Opioids are prescription narcotics that are highly addictive. Some people that become dependent on opiates eventually turn to heroin as a cheaper option that is easier to buy on the street. Opioid abuse can damage the intestinal lining, making it difficult for the body to absorb nutrients like B12. This vitamin plays a key role in maintaining a healthy nervous system.

Stimulants

People addicted to stimulants like cocaine often experience dangerous levels of weight loss. The effects of these drugs can also lead to dehydration and electrolyte imbalance. Stimulants like meth can also affect oral hygiene, making it more difficult to eat any type of foods.
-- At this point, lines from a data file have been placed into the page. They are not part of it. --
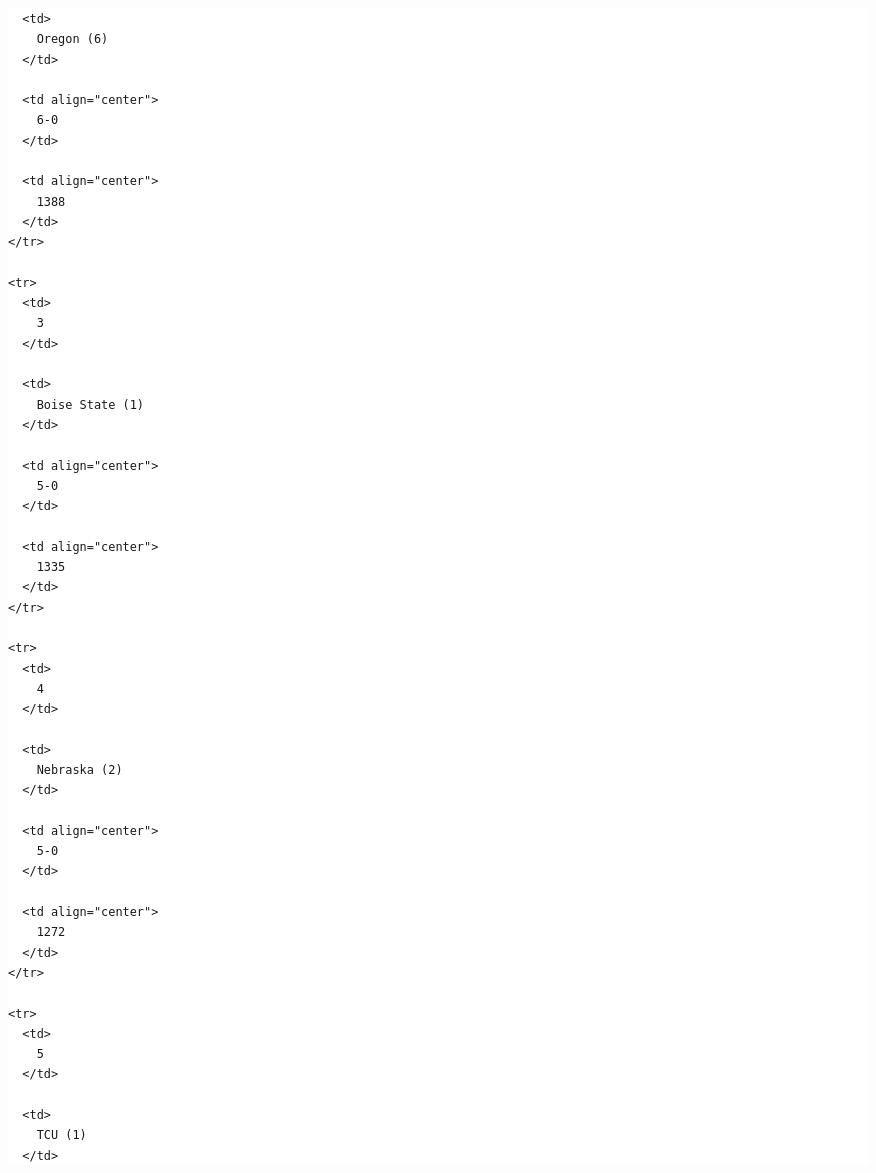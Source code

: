       <td>
        Oregon (6)
      </td>

      <td align="center">
        6-0
      </td>

      <td align="center">
        1388
      </td>
    </tr>

    <tr>
      <td>
        3
      </td>

      <td>
        Boise State (1)
      </td>

      <td align="center">
        5-0
      </td>

      <td align="center">
        1335
      </td>
    </tr>

    <tr>
      <td>
        4
      </td>

      <td>
        Nebraska (2)
      </td>

      <td align="center">
        5-0
      </td>

      <td align="center">
        1272
      </td>
    </tr>

    <tr>
      <td>
        5
      </td>

      <td>
        TCU (1)
      </td>
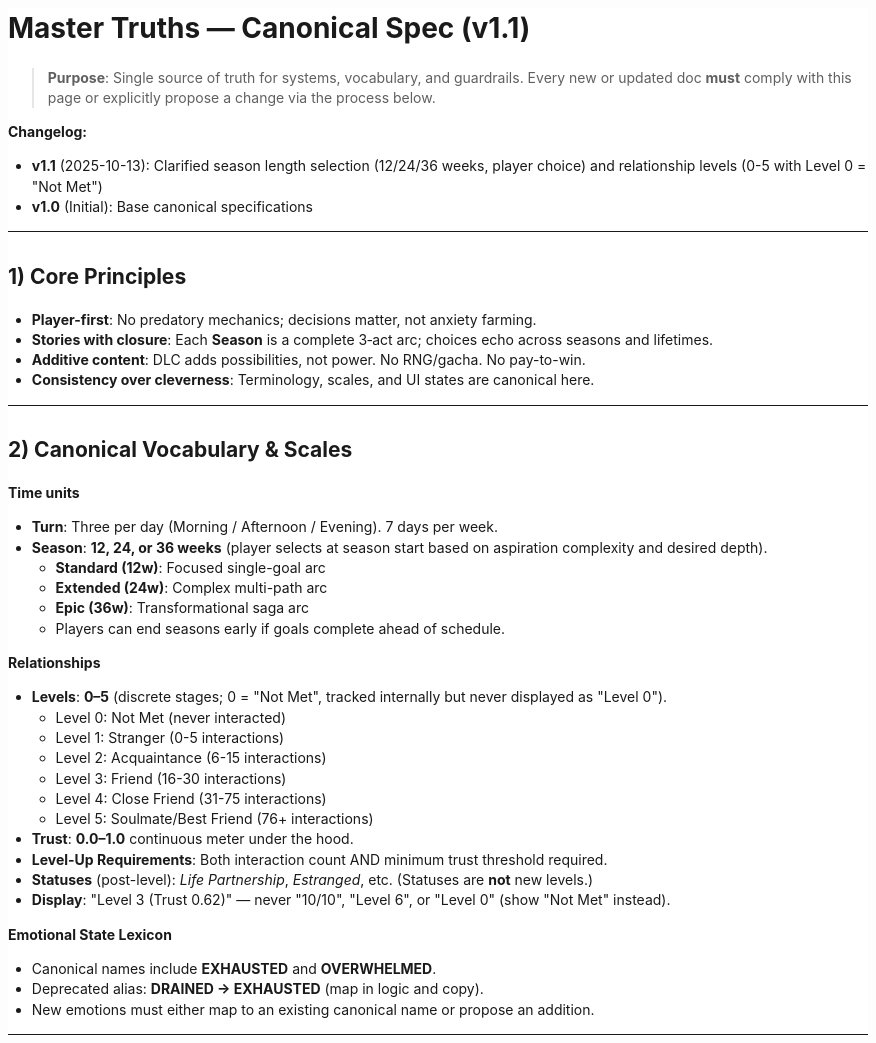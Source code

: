 # Master Truths — Canonical Spec (v1.1)

> **Purpose**: Single source of truth for systems, vocabulary, and guardrails. Every new or updated doc **must** comply with this page or explicitly propose a change via the process below.

**Changelog:**
- **v1.1** (2025-10-13): Clarified season length selection (12/24/36 weeks, player choice) and relationship levels (0-5 with Level 0 = "Not Met")
- **v1.0** (Initial): Base canonical specifications

---

## 1) Core Principles
- **Player-first**: No predatory mechanics; decisions matter, not anxiety farming.
- **Stories with closure**: Each **Season** is a complete 3‑act arc; choices echo across seasons and lifetimes.
- **Additive content**: DLC adds possibilities, not power. No RNG/gacha. No pay-to-win.
- **Consistency over cleverness**: Terminology, scales, and UI states are canonical here.

---

## 2) Canonical Vocabulary & Scales
**Time units**
- **Turn**: Three per day (Morning / Afternoon / Evening). 7 days per week.
- **Season**: **12, 24, or 36 weeks** (player selects at season start based on aspiration complexity and desired depth).
  - **Standard (12w)**: Focused single-goal arc
  - **Extended (24w)**: Complex multi-path arc
  - **Epic (36w)**: Transformational saga arc
  - Players can end seasons early if goals complete ahead of schedule.

**Relationships**
- **Levels**: **0–5** (discrete stages; 0 = "Not Met", tracked internally but never displayed as "Level 0").
  - Level 0: Not Met (never interacted)
  - Level 1: Stranger (0-5 interactions)
  - Level 2: Acquaintance (6-15 interactions)
  - Level 3: Friend (16-30 interactions)
  - Level 4: Close Friend (31-75 interactions)
  - Level 5: Soulmate/Best Friend (76+ interactions)
- **Trust**: **0.0–1.0** continuous meter under the hood.
- **Level-Up Requirements**: Both interaction count AND minimum trust threshold required.
- **Statuses** (post-level): *Life Partnership*, *Estranged*, etc. (Statuses are **not** new levels.)
- **Display**: "Level 3 (Trust 0.62)" — never "10/10", "Level 6", or "Level 0" (show "Not Met" instead).

**Emotional State Lexicon**
- Canonical names include **EXHAUSTED** and **OVERWHELMED**.
- Deprecated alias: **DRAINED → EXHAUSTED** (map in logic and copy).
- New emotions must either map to an existing canonical name or propose an addition.

---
These are not the only substances that lead to nutritional deficiencies. One study discovered that as many as 70 percent of individuals with a substance abuse disorder were deficient in vitamin D and vitamin C. Deficiencies in iron and vitamins A and E were also seen in people during the detox process.

3. Boost Good Bacteria

Addiction disrupts the delicate balance of microbiota in the gut. In addition to gastrointestinal issues raised by this imbalance, too much bad bacteria in the gut can affect the immune system, brain function and other systems of the body. It can also increase cravings, making it very difficult for a person to maintain a successful recovery path.

Nutrition therapy restores the healthy microbiota in the gut to promote greater health in the body overall. It is not something that happens overnight, but as the good bacteria start to increase once again, cravings become more manageable and other side effects like headaches and gastrointestinal upset no longer threaten to disrupt the recovery process.
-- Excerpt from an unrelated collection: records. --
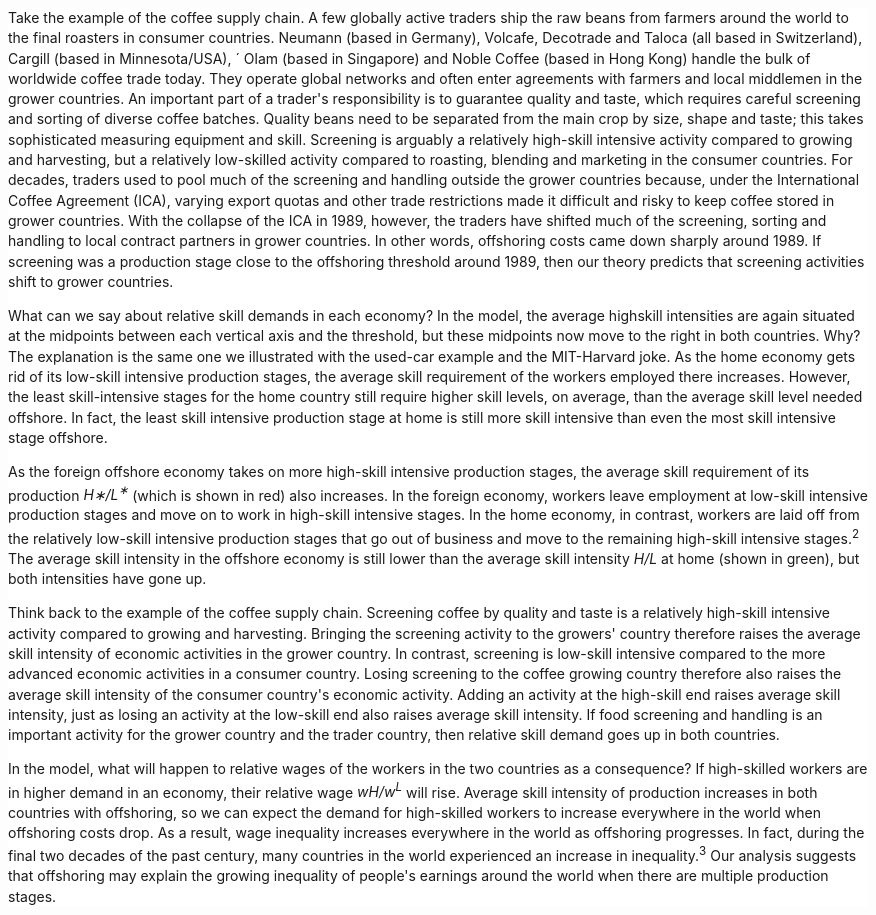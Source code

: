 Take the example of the coffee supply chain. A few globally active traders ship the raw beans from farmers around the world to the final roasters in consumer countries. Neumann (based in Germany), Volcafe, Decotrade and Taloca (all based in Switzerland), Cargill (based in Minnesota/USA), ´ Olam (based in Singapore) and Noble Coffee (based in Hong Kong) handle the bulk of worldwide coffee trade today. They operate global networks and often enter agreements with farmers and local middlemen in the grower countries. An important part of a trader's responsibility is to guarantee quality and taste, which requires careful screening and sorting of diverse coffee batches. Quality beans need to be separated from the main crop by size, shape and taste; this takes sophisticated measuring equipment and skill. Screening is arguably a relatively high-skill intensive activity compared to growing and harvesting, but a relatively low-skilled activity compared to roasting, blending and marketing in the consumer countries. For decades, traders used to pool much of the screening and handling outside the grower countries because, under the International Coffee Agreement (ICA), varying export quotas and other trade restrictions made it difficult and risky to keep coffee stored in grower countries. With the collapse of the ICA in 1989, however, the traders have shifted much of the screening, sorting and handling to local contract partners in grower countries. In other words, offshoring costs came down sharply around 1989. If screening was a production stage close to the offshoring threshold around 1989, then our theory predicts that screening activities shift to grower countries.

What can we say about relative skill demands in each economy? In the model, the average highskill intensities are again situated at the midpoints between each vertical axis and the threshold, but these midpoints now move to the right in both countries. Why? The explanation is the same one we illustrated with the used-car example and the MIT-Harvard joke. As the home economy gets rid of its low-skill intensive production stages, the average skill requirement of the workers employed there increases. However, the least skill-intensive stages for the home country still require higher skill levels, on average, than the average skill level needed offshore. In fact, the least skill intensive production stage at home is still more skill intensive than even the most skill intensive stage offshore.

As the foreign offshore economy takes on more high-skill intensive production stages, the average skill requirement of its production *H∗/L<sup>∗</sup>* (which is shown in red) also increases. In the foreign economy, workers leave employment at low-skill intensive production stages and move on to work in high-skill intensive stages. In the home economy, in contrast, workers are laid off from the relatively low-skill intensive production stages that go out of business and move to the remaining high-skill intensive stages.<sup>2</sup> The average skill intensity in the offshore economy is still lower than the average skill intensity *H/L* at home (shown in green), but both intensities have gone up.

Think back to the example of the coffee supply chain. Screening coffee by quality and taste is a relatively high-skill intensive activity compared to growing and harvesting. Bringing the screening activity to the growers' country therefore raises the average skill intensity of economic activities in the grower country. In contrast, screening is low-skill intensive compared to the more advanced economic activities in a consumer country. Losing screening to the coffee growing country therefore also raises the average skill intensity of the consumer country's economic activity. Adding an activity at the high-skill end raises average skill intensity, just as losing an activity at the low-skill end also raises average skill intensity. If food screening and handling is an important activity for the grower country and the trader country, then relative skill demand goes up in both countries.

In the model, what will happen to relative wages of the workers in the two countries as a consequence? If high-skilled workers are in higher demand in an economy, their relative wage *wH/w<sup>L</sup>* will rise. Average skill intensity of production increases in both countries with offshoring, so we can expect the demand for high-skilled workers to increase everywhere in the world when offshoring costs drop. As a result, wage inequality increases everywhere in the world as offshoring progresses. In fact, during the final two decades of the past century, many countries in the world experienced an increase in inequality.<sup>3</sup> Our analysis suggests that offshoring may explain the growing inequality of people's earnings around the world when there are multiple production stages.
4. Normalize Neurotransmitters

Neurotransmitters are chemicals in the body that are sometimes referred to as messengers. They have a substantial impact on both mood and cognitive function. For example, the neurotransmitter serotonin contributes to a happy, positive mood. It also helps to regulate sleep patterns, ensuring you get sufficient rest.

Substance abuse depletes the supply of neurotransmitters, which contributes to symptoms that often accompany addiction like depression, irritability and sleep problems.  When neurotransmitter levels are low, it can lead to a stronger desire to use to mask some of these symptoms. Nutrition therapy plays a distinct role in restoring neurotransmitters to more effectively regulate mood and sleep.

5. Minimize Cravings

Chronic substance use also affects blood sugar levels in the body. When these levels fluctuate, it tends to increase cravings. While those cravings may not necessarily be for the specific substance (they could indicate hunger), users usually assume the craving is for the drug or alcohol. People with substance abuse disorders often forget what it feels like to be hungry over time, reaching for their substance of choice rather than healthy food.

The more this pattern is repeated, the worse the cravings can become. Nutrition therapy is essential for balancing the blood sugar levels in the body to dramatically reduce cravings. At the same time, stable blood sugar levels can eliminate other uncomfortable symptoms that might lead someone to consume more of the substance in an effort to minimize those feelings.

Nutrition Therapy: A Key to Recovery

Nutrition therapy should be incorporated into any addiction treatment program whether it is inpatient or outpatient. Introduction of healthy foods daily, instruction on preparing nutritious foods and limits on the consumption of sugar and caffeine can all contribute to a more successful recovery process.